### [Exercise brief]
Starting at the first line of the listing below, repeat each line exactly until the line containing "Have a cool", which you include. Leave out pictures.

┏━━

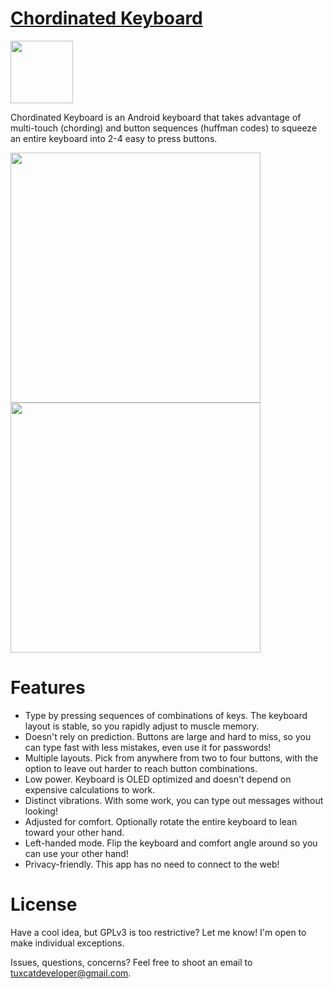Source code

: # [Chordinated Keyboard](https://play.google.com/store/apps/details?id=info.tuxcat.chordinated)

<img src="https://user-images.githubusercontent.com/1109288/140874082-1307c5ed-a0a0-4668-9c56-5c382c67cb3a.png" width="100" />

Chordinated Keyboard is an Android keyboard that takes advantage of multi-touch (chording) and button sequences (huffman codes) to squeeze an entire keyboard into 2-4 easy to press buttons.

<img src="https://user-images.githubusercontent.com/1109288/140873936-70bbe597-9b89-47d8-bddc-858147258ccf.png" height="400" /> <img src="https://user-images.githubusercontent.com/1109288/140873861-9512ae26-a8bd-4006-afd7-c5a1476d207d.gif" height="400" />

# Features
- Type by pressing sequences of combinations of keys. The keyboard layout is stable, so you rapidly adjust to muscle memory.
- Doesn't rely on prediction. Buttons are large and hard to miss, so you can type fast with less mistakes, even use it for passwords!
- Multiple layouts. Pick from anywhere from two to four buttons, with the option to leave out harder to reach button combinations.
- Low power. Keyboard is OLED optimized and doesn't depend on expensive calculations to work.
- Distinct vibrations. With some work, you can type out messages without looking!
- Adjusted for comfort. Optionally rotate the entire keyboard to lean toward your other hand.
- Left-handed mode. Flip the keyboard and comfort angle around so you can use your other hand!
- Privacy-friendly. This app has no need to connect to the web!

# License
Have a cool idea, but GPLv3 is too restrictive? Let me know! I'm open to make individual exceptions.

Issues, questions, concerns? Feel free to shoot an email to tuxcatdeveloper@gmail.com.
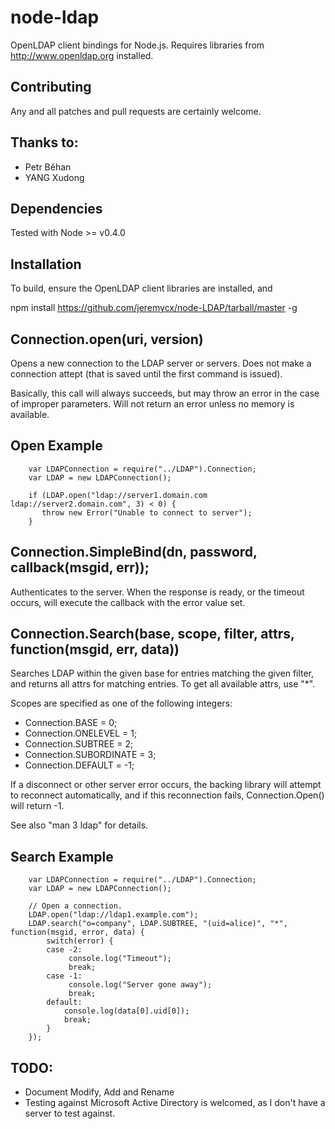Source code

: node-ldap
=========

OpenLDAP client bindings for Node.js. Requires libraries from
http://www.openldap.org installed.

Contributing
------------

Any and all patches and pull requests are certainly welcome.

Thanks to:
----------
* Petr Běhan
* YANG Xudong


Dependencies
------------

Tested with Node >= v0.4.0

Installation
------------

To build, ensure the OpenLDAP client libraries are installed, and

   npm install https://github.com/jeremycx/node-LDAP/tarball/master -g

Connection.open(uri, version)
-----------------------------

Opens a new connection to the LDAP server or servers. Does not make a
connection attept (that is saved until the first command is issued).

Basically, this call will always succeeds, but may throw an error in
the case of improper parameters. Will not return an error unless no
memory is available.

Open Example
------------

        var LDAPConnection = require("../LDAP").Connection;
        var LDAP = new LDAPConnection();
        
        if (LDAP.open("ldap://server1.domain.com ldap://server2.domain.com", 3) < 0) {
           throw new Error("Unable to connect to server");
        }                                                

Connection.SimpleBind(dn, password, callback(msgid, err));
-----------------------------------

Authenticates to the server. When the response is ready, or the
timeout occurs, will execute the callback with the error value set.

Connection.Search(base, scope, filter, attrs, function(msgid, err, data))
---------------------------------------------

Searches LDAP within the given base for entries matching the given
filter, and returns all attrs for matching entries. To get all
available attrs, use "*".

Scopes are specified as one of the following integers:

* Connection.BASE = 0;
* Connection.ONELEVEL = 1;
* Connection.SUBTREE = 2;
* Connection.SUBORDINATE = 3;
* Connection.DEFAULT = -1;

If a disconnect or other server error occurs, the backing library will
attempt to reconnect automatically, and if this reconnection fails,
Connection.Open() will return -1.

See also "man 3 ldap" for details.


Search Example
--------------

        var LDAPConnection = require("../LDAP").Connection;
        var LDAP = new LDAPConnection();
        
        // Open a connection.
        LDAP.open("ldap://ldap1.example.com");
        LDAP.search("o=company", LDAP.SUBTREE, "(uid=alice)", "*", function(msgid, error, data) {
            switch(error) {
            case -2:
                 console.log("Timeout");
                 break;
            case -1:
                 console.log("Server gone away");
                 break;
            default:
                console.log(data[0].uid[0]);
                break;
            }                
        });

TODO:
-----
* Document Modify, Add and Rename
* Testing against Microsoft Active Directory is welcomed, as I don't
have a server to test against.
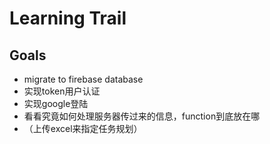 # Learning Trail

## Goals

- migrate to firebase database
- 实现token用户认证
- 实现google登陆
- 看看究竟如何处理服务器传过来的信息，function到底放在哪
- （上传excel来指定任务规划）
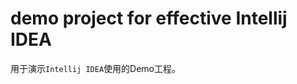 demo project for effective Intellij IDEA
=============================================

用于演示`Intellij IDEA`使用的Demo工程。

┗━━

### [Solution below]
Source code

: # [Chordinated Keyboard](https://play.google.com/store/apps/details?id=info.tuxcat.chordinated)

<img src="https://user-images.githubusercontent.com/1109288/140874082-1307c5ed-a0a0-4668-9c56-5c382c67cb3a.png" width="100" />

Chordinated Keyboard is an Android keyboard that takes advantage of multi-touch (chording) and button sequences (huffman codes) to squeeze an entire keyboard into 2-4 easy to press buttons.

<img src="https://user-images.githubusercontent.com/1109288/140873936-70bbe597-9b89-47d8-bddc-858147258ccf.png" height="400" /> <img src="https://user-images.githubusercontent.com/1109288/140873861-9512ae26-a8bd-4006-afd7-c5a1476d207d.gif" height="400" />

# Features
- Type by pressing sequences of combinations of keys. The keyboard layout is stable, so you rapidly adjust to muscle memory.
- Doesn't rely on prediction. Buttons are large and hard to miss, so you can type fast with less mistakes, even use it for passwords!
- Multiple layouts. Pick from anywhere from two to four buttons, with the option to leave out harder to reach button combinations.
- Low power. Keyboard is OLED optimized and doesn't depend on expensive calculations to work.
- Distinct vibrations. With some work, you can type out messages without looking!
- Adjusted for comfort. Optionally rotate the entire keyboard to lean toward your other hand.
- Left-handed mode. Flip the keyboard and comfort angle around so you can use your other hand!
- Privacy-friendly. This app has no need to connect to the web!

# License
Have a cool idea, but GPLv3 is too restrictive? Let me know! I'm open to make individual exceptions.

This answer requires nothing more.